The title of a germinal book by Edward Said. Influenced by Michel Foucault, Said saw orientalism as a multi-faceted entity:

  • an academic discipline;
  • "a style of thought based upon an ontological and epistemological distinction" between the occident and the orient; and
  • "a Western style for dominating, restructuring, and having authority over the Orient".

In Said's view, occident and orient are constructed in mutual and perfect opposition: the west white, civilized, rational, productive, masculine; the east dark, primitive, irrational, lazy, feminine. The dichotomy justifies colonization and defines its disciplinary goals - to "civilize" the orient - but also sets its limits: the colonized can never be truly "occidentalized", both by definition and because of orientalism's structural importance for western self-definition.
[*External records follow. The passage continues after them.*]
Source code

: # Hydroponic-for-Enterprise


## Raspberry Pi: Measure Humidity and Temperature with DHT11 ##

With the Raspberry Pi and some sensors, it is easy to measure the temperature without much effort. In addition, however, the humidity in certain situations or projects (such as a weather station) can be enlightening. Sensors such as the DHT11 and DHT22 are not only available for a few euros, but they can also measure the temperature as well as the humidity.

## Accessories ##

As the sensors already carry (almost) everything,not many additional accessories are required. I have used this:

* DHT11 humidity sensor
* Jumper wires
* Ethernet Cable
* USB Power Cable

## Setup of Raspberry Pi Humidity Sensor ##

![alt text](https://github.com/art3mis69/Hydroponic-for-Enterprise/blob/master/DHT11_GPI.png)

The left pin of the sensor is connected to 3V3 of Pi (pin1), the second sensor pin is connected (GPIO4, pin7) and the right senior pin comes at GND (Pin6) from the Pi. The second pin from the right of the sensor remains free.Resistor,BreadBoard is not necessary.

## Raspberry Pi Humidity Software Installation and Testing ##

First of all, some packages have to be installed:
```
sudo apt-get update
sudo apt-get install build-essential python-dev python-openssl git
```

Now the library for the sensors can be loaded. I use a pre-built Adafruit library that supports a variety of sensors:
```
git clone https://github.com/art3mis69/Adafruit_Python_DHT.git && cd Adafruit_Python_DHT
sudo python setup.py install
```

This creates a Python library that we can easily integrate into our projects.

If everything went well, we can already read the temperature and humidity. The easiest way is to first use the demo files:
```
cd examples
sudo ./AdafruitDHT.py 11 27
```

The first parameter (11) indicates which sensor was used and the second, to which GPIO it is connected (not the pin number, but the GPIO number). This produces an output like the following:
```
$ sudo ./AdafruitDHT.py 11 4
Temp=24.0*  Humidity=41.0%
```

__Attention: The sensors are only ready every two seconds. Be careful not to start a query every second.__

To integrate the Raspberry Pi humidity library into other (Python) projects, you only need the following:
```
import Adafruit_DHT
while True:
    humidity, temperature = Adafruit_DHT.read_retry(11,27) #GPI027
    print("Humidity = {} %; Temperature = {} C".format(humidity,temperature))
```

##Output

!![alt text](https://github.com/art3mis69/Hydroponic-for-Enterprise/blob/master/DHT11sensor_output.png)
Yet Said reproduces the very knowledge structure he challenges by focusing on texts by western writers, occluding both non-western texts and the "lives, histories, and customs" of the inhabitants of the orient and the "brute reality" of their existence, which he can only "acknowledge...tacitly" (5). The end result is that they remain, once again, invisible, spoken about, but not speaking.

Homi Bhabha, in one reading of orientalist texts, draws attention to moments when colonial authority falters and wavers under questioning by the colonized. He names this subversive querying hybridity, "the strategic reversal of the process of domination through disavowal"; its effect is to "turn the gaze of the discriminated back upon the eye of power". Said's orientals are silent, but Bhabha's "resist" through "sharp" and "wily" "discursive disturbance": they challenge, seek clarification, disbelieve, and reinterpret, and thus subtly change the terms of discourse. They seditiously mimic western discourse as "a form of defensive warfare", responding with a "sly civility" which appears politely quiescent to, yet parries, colonial discipline. Their knowledges, "disavowed" by the colonizers, "return" in colonial texts "to make the presence of authority uncertain". A true Foucaultian play of power and resistance is evidenced in Bhabha's innovative reading.


The quotations from Edward Said are taken from Orientalism. Those from Homi Bhabha are from his article "Signs Taken for Wonders", found in a number of places, including his book The Location of Culture.